Set down word for word the lines that begin the entries and run through the line containing "- 导航到您解压驱动文件的位置，并安装。". Give nothing further.

◆ **Source texts of formatted documents**:
↓
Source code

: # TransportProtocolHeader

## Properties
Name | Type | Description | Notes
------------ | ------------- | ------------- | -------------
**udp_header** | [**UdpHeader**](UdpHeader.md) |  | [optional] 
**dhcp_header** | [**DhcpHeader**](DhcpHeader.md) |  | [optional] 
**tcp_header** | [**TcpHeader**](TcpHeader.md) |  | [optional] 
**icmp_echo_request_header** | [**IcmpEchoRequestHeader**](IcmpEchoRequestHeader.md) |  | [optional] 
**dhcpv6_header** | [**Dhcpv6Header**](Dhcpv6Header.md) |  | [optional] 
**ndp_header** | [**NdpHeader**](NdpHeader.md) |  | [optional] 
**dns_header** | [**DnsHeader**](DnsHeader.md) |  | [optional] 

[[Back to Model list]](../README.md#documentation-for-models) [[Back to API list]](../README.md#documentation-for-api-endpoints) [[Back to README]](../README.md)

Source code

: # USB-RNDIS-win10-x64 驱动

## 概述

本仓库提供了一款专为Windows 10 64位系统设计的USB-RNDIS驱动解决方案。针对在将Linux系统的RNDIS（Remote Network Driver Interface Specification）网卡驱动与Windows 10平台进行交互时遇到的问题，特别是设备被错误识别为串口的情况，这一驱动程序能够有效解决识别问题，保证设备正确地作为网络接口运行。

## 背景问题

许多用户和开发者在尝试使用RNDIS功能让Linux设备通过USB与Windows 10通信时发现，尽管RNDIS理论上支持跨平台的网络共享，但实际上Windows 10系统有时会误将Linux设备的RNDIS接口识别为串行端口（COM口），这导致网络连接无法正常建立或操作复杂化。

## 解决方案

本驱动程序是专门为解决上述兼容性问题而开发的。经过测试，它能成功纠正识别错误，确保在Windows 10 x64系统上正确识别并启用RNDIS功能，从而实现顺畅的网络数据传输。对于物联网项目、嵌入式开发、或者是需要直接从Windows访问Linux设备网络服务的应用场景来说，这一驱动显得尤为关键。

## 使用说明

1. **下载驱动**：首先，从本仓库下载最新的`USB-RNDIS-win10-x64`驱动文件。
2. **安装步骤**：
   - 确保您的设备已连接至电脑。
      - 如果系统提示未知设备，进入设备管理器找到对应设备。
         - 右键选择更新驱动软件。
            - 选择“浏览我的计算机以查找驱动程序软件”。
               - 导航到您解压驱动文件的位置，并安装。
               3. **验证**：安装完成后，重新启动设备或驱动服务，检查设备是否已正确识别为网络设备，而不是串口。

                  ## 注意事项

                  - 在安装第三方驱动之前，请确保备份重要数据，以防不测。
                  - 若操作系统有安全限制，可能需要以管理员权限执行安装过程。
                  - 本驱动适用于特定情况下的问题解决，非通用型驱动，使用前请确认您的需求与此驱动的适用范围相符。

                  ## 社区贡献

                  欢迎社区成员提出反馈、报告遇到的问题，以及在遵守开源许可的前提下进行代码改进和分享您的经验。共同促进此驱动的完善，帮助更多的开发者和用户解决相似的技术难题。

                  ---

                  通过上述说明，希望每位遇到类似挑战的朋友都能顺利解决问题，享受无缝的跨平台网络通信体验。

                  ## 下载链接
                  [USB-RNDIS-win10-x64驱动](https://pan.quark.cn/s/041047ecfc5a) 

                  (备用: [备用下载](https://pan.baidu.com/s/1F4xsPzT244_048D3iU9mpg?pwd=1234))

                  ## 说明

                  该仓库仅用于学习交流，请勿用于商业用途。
↑
◆ **YOUR RESPONSE**:
Source code

: # TransportProtocolHeader

## Properties
Name | Type | Description | Notes
------------ | ------------- | ------------- | -------------
**udp_header** | [**UdpHeader**](UdpHeader.md) |  | [optional] 
**dhcp_header** | [**DhcpHeader**](DhcpHeader.md) |  | [optional] 
**tcp_header** | [**TcpHeader**](TcpHeader.md) |  | [optional] 
**icmp_echo_request_header** | [**IcmpEchoRequestHeader**](IcmpEchoRequestHeader.md) |  | [optional] 
**dhcpv6_header** | [**Dhcpv6Header**](Dhcpv6Header.md) |  | [optional] 
**ndp_header** | [**NdpHeader**](NdpHeader.md) |  | [optional] 
**dns_header** | [**DnsHeader**](DnsHeader.md) |  | [optional] 

[[Back to Model list]](../README.md#documentation-for-models) [[Back to API list]](../README.md#documentation-for-api-endpoints) [[Back to README]](../README.md)

Source code

: # USB-RNDIS-win10-x64 驱动

## 概述

本仓库提供了一款专为Windows 10 64位系统设计的USB-RNDIS驱动解决方案。针对在将Linux系统的RNDIS（Remote Network Driver Interface Specification）网卡驱动与Windows 10平台进行交互时遇到的问题，特别是设备被错误识别为串口的情况，这一驱动程序能够有效解决识别问题，保证设备正确地作为网络接口运行。

## 背景问题

许多用户和开发者在尝试使用RNDIS功能让Linux设备通过USB与Windows 10通信时发现，尽管RNDIS理论上支持跨平台的网络共享，但实际上Windows 10系统有时会误将Linux设备的RNDIS接口识别为串行端口（COM口），这导致网络连接无法正常建立或操作复杂化。

## 解决方案

本驱动程序是专门为解决上述兼容性问题而开发的。经过测试，它能成功纠正识别错误，确保在Windows 10 x64系统上正确识别并启用RNDIS功能，从而实现顺畅的网络数据传输。对于物联网项目、嵌入式开发、或者是需要直接从Windows访问Linux设备网络服务的应用场景来说，这一驱动显得尤为关键。

## 使用说明

1. **下载驱动**：首先，从本仓库下载最新的`USB-RNDIS-win10-x64`驱动文件。
2. **安装步骤**：
   - 确保您的设备已连接至电脑。
      - 如果系统提示未知设备，进入设备管理器找到对应设备。
         - 右键选择更新驱动软件。
            - 选择“浏览我的计算机以查找驱动程序软件”。
               - 导航到您解压驱动文件的位置，并安装。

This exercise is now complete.